━━━ Input data ━━━
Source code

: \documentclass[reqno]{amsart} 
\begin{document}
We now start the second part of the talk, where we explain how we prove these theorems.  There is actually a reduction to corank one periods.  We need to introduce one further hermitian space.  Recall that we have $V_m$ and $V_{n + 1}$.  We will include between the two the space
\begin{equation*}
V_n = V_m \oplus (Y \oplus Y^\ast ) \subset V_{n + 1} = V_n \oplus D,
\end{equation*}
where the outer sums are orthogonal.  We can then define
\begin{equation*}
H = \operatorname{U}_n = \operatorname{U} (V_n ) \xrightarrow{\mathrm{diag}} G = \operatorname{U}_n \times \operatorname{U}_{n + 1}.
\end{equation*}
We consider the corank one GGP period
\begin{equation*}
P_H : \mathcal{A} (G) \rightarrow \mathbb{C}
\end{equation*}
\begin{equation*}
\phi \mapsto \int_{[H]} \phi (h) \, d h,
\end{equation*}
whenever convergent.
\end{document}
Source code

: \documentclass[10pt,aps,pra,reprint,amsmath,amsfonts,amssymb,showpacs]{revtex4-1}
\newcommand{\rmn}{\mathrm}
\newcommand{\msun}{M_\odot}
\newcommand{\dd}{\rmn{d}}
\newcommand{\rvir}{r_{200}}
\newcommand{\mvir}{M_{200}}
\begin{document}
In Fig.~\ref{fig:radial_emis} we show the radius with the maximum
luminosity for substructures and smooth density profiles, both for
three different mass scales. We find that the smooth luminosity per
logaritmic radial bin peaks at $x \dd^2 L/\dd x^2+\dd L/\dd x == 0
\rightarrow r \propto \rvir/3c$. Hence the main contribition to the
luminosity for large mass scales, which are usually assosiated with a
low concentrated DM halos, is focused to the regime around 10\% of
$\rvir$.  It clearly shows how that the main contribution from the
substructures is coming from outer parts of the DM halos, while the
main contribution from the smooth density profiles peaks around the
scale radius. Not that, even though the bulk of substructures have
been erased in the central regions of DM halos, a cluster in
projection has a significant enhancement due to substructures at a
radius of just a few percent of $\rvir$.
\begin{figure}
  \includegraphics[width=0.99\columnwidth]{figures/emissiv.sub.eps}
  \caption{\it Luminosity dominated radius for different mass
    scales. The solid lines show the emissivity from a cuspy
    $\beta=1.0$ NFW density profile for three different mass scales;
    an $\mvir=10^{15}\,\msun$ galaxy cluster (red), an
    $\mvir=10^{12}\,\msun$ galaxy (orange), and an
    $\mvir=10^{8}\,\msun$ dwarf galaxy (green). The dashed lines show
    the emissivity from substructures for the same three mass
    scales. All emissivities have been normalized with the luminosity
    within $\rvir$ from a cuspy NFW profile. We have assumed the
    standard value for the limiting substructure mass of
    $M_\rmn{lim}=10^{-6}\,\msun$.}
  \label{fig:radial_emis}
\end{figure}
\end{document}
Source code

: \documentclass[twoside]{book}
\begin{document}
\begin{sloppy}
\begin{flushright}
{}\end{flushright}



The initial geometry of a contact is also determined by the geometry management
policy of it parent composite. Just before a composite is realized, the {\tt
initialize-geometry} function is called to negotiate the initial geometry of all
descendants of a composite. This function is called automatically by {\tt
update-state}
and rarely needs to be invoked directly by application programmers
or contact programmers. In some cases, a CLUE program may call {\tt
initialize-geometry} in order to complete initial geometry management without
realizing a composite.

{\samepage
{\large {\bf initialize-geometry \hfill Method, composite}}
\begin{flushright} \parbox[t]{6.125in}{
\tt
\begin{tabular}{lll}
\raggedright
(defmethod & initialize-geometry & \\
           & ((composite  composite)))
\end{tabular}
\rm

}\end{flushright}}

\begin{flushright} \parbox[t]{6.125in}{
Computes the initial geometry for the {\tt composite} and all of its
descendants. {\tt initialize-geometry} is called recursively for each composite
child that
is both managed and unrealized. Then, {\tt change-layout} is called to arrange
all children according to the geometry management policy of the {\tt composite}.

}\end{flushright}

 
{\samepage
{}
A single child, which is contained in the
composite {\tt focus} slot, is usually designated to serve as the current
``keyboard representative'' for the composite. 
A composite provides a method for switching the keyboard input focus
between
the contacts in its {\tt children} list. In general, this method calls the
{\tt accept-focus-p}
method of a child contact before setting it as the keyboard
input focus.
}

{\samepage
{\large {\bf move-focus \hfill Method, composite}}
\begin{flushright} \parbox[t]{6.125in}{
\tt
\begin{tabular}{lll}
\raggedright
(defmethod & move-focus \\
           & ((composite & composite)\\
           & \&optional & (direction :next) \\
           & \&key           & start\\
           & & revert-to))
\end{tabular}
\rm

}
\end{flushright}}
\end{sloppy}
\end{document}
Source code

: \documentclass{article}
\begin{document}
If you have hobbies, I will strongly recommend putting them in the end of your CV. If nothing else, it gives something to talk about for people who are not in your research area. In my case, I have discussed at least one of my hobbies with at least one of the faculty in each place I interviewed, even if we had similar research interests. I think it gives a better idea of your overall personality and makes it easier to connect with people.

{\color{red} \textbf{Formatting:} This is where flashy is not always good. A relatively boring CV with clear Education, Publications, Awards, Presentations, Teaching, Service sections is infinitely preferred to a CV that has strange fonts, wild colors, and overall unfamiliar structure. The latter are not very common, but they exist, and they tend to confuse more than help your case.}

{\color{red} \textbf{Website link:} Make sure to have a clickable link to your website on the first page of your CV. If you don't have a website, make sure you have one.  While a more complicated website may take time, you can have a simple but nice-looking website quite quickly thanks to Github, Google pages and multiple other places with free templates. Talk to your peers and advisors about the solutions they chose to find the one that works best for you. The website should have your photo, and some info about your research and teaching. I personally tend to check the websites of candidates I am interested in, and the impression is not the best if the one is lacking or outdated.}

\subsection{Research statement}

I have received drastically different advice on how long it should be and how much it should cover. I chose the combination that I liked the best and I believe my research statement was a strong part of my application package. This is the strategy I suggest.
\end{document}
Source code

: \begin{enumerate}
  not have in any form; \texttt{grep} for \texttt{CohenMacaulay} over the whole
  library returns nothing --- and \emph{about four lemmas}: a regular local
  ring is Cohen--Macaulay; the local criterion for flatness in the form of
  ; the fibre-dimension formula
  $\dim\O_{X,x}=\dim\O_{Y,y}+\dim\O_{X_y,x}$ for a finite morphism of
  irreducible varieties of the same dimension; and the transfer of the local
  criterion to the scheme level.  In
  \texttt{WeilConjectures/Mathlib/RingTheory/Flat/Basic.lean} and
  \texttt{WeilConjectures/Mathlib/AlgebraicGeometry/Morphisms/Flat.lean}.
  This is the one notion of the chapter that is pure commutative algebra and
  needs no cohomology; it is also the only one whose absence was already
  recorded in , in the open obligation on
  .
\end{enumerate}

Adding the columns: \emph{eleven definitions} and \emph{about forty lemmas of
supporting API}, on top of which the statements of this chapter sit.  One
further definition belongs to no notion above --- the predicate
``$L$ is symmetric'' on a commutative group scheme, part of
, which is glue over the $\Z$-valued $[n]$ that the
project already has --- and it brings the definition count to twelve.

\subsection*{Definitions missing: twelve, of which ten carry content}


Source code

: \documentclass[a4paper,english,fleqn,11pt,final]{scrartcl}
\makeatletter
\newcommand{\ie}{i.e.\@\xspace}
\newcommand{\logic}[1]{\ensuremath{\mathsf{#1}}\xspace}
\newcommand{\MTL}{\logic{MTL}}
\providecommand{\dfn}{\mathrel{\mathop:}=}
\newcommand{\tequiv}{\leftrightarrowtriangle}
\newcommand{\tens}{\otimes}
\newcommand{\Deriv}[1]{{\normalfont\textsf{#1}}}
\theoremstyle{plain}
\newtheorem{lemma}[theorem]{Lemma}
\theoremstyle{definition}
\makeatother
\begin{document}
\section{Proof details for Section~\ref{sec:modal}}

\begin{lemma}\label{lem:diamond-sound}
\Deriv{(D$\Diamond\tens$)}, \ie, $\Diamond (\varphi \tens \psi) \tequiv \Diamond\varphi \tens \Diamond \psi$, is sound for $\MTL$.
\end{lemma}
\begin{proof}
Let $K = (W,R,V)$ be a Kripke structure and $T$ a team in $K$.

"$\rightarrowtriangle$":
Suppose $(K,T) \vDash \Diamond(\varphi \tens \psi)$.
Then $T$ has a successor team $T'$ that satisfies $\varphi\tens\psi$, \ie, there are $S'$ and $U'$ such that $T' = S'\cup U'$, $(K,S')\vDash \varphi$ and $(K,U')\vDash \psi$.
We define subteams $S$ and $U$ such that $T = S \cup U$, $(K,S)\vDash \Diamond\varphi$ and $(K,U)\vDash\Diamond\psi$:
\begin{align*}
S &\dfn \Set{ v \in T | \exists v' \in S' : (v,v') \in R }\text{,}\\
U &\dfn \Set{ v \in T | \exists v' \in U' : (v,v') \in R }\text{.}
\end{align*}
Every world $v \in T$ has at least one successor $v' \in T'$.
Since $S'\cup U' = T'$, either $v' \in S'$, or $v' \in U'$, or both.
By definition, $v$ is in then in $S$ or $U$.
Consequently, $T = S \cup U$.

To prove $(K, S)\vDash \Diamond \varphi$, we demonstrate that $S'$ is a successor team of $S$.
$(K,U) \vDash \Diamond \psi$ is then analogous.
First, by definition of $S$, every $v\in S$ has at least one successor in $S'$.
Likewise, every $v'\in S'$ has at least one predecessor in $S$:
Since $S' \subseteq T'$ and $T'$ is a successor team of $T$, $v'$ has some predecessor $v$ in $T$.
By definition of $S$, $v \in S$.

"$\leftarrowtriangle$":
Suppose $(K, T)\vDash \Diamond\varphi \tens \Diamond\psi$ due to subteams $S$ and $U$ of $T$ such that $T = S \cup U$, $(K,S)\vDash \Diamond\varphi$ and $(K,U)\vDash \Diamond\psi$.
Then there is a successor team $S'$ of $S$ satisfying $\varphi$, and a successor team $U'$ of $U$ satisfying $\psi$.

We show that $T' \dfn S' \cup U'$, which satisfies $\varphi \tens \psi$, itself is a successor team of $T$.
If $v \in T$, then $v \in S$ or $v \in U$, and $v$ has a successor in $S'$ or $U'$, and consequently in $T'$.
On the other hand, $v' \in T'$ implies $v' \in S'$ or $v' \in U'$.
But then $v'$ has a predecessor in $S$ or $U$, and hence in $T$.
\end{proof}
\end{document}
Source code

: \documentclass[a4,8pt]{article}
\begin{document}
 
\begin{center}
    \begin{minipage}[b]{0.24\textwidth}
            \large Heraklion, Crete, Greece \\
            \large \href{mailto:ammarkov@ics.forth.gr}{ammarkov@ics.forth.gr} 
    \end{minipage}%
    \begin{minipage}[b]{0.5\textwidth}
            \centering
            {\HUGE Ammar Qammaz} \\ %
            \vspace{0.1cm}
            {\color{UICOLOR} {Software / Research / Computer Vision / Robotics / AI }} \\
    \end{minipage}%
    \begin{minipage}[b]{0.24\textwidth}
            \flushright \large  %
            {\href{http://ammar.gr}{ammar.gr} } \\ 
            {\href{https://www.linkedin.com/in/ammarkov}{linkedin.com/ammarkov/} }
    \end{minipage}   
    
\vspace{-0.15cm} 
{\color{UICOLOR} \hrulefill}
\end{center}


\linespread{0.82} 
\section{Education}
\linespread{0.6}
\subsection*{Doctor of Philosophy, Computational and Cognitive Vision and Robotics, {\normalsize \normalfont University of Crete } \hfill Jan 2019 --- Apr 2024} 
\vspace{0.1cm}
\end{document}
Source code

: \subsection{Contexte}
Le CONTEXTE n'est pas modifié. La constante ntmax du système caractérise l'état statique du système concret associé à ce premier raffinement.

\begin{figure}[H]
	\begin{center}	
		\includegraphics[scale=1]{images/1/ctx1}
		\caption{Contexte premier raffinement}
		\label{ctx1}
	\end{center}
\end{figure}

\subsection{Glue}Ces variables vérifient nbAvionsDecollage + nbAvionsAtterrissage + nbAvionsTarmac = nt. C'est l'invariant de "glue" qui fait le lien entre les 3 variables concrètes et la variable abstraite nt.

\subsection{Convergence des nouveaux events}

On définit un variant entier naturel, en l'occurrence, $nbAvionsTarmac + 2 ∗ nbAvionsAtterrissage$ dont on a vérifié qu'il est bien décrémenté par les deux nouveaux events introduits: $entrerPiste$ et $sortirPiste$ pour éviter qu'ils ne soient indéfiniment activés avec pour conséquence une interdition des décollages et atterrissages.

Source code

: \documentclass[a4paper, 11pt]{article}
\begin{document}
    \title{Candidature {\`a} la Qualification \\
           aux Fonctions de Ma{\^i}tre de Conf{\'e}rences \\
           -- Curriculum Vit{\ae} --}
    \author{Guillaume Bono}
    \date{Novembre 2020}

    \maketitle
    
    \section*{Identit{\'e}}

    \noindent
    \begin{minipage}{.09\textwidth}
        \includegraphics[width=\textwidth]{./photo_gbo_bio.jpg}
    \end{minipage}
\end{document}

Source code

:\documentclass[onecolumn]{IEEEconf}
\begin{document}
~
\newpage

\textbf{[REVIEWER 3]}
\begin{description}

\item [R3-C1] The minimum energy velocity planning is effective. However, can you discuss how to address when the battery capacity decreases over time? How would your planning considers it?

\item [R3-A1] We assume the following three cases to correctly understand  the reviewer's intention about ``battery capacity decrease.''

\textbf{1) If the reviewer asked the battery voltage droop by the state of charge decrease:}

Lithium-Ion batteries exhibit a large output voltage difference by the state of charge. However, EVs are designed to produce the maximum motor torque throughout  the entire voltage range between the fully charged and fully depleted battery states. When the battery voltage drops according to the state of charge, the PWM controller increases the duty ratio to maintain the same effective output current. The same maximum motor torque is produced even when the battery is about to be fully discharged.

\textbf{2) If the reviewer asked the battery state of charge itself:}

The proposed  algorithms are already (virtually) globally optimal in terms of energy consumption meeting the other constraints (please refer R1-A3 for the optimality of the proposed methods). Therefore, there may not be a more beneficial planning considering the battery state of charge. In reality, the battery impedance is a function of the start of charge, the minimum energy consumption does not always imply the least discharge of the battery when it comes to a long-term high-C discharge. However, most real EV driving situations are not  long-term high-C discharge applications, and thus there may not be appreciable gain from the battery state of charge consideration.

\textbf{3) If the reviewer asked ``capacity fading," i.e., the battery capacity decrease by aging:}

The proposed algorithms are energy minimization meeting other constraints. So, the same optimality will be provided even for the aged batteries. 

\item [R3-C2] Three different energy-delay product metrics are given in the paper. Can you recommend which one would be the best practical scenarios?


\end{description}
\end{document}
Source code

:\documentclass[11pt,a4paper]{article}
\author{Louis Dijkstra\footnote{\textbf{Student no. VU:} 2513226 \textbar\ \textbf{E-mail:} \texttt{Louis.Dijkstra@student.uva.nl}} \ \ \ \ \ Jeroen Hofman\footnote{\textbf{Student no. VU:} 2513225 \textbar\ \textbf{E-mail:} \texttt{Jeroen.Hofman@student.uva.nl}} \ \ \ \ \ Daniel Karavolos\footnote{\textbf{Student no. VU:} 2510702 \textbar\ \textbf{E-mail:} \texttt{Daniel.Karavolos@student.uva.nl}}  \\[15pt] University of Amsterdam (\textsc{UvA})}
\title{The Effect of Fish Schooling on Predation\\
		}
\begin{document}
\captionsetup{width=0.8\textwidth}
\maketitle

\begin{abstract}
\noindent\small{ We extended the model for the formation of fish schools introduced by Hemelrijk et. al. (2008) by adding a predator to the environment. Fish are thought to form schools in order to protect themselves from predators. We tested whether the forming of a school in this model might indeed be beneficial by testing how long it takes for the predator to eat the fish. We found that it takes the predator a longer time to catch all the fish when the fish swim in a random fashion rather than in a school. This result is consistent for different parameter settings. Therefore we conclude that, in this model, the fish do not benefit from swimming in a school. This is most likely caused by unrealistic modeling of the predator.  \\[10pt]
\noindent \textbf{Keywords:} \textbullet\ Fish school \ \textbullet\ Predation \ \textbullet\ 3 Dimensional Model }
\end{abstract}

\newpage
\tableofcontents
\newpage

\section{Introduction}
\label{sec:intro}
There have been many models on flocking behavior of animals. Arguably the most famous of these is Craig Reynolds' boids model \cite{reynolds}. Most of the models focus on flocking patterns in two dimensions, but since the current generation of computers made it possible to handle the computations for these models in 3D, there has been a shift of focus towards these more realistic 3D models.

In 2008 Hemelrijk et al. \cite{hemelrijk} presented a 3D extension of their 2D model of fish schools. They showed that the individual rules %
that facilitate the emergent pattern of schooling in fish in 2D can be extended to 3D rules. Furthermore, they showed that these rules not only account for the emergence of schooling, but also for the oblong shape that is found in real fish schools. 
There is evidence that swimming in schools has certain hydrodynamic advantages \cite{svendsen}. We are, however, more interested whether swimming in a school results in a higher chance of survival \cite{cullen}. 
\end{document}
━━━
» **Directions**: Please state how many lines in the material above include the word "chapter". Nothing but the number is wanted.

» **Response box**: 2